Le conte chorégraphié est tiré d’une histoire d’Ève Ricard, la sœur de Mathieu Ricard, moine bouddhiste québécois proche du Dalaï-Lama et que M. Huc et sa conjointe connaissent bien. Il est inspiré des Contes de Jataka, contes traditionnels tibétains et relate l’une des vies de Bouddha à travers les cycles des vies et des morts, appelés Samsara, en sanskrit.

Le spectacle est construit sous la forme de tableaux vivants et lumineux et allie la poésie, la narration, la danse, la musique et l’art équestre. Ce n’est toutefois ni un spectacle équestre, ni une fable religieuse. «Ce n’est pas du tout religieux. Ça relate notre vie à tous. À travers notre vie, nous allons vivre tout plein d’expériences.[…] On se laisse pénétrer par le conte, les gens qui sortent du spectacle sentent qu’il s’est passé quelque chose», explique Gérard Huc.
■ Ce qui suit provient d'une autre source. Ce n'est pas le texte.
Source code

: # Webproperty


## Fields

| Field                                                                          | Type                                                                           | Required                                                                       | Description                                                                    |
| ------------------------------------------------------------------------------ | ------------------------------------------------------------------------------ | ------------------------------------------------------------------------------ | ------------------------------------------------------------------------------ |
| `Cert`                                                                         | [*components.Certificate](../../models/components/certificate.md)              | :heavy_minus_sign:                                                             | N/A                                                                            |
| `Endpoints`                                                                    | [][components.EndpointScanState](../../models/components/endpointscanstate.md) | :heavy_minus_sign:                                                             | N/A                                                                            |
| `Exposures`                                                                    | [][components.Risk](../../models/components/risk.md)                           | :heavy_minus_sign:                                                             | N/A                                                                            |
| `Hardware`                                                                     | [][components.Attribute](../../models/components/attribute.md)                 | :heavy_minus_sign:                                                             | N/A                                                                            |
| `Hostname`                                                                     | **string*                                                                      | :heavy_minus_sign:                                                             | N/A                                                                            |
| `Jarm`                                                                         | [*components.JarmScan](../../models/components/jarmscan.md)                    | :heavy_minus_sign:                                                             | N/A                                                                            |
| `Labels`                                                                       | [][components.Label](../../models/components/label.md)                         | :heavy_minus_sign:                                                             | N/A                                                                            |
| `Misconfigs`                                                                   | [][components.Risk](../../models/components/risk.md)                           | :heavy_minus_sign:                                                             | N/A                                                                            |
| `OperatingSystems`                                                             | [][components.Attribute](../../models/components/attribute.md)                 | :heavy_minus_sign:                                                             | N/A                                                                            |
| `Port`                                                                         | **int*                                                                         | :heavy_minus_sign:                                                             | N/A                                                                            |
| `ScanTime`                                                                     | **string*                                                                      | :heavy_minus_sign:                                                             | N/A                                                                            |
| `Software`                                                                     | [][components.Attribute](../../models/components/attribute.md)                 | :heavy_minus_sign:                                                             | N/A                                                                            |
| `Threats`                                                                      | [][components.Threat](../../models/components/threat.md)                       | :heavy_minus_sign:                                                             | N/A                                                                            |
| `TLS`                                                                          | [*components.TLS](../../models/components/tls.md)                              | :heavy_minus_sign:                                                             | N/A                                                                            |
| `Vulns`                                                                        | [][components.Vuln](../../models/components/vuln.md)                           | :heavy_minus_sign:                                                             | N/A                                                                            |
Au fil de la rencontre, il appert que Samsara est à l’image de sa troupe. Ouverte, contemplative, empathique, introspective. Tout au long de l’entrevue, le cavalier, accompagné de son organisateur et ami outremontais, Raymond Décary, évoque des anecdotes touchantes, des rencontres avec son public, raconte des histoires qui montrent à quel point il faut être à l’écoute des signes.
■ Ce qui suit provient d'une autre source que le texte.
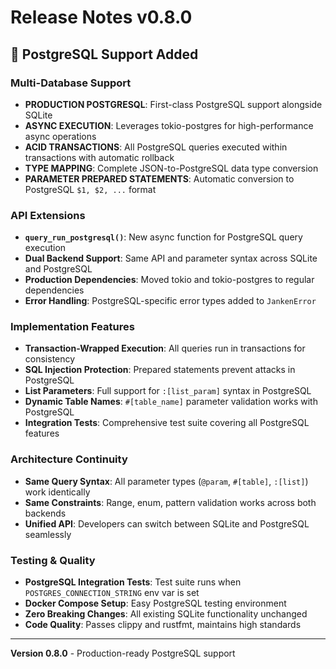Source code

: # Release Notes v0.8.0

## 🐘 **PostgreSQL Support Added**

### Multi-Database Support
- **PRODUCTION POSTGRESQL**: First-class PostgreSQL support alongside SQLite
- **ASYNC EXECUTION**: Leverages tokio-postgres for high-performance async operations
- **ACID TRANSACTIONS**: All PostgreSQL queries executed within transactions with automatic rollback
- **TYPE MAPPING**: Complete JSON-to-PostgreSQL data type conversion
- **PARAMETER PREPARED STATEMENTS**: Automatic conversion to PostgreSQL `$1, $2, ...` format

### API Extensions
- **`query_run_postgresql()`**: New async function for PostgreSQL query execution
- **Dual Backend Support**: Same API and parameter syntax across SQLite and PostgreSQL
- **Production Dependencies**: Moved tokio and tokio-postgres to regular dependencies
- **Error Handling**: PostgreSQL-specific error types added to `JankenError`

### Implementation Features
- **Transaction-Wrapped Execution**: All queries run in transactions for consistency
- **SQL Injection Protection**: Prepared statements prevent attacks in PostgreSQL
- **List Parameters**: Full support for `:[list_param]` syntax in PostgreSQL
- **Dynamic Table Names**: `#[table_name]` parameter validation works with PostgreSQL
- **Integration Tests**: Comprehensive test suite covering all PostgreSQL features

### Architecture Continuity
- **Same Query Syntax**: All parameter types (`@param`, `#[table]`, `:[list]`) work identically
- **Same Constraints**: Range, enum, pattern validation works across both backends
- **Unified API**: Developers can switch between SQLite and PostgreSQL seamlessly

### Testing & Quality
- **PostgreSQL Integration Tests**: Test suite runs when `POSTGRES_CONNECTION_STRING` env var is set
- **Docker Compose Setup**: Easy PostgreSQL testing environment
- **Zero Breaking Changes**: All existing SQLite functionality unchanged
- **Code Quality**: Passes clippy and rustfmt, maintains high standards

---
**Version 0.8.0** - Production-ready PostgreSQL support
Après Samsara, l’équipe prévoit présenter Sam Tcheu dès l’automne en Europe. Une autre œuvre mettant en vedette le cheval, mais cette fois-ci la peinture, le rire, l’art du bâton, la philosophie et les arts martiaux et le Japon sont au centre du spectacle. La direction musicale avait été confiée à l’origine au percussionniste Pierre Narcisse. Un accident cardio-vasculaire a empêché l’artiste, aujourd’hui paralysé, de continuer. Ce spectacle alors en veilleuse est maintenant ravivé par l’épouse de M. Narcisse. Un autre signe que la vie envoie?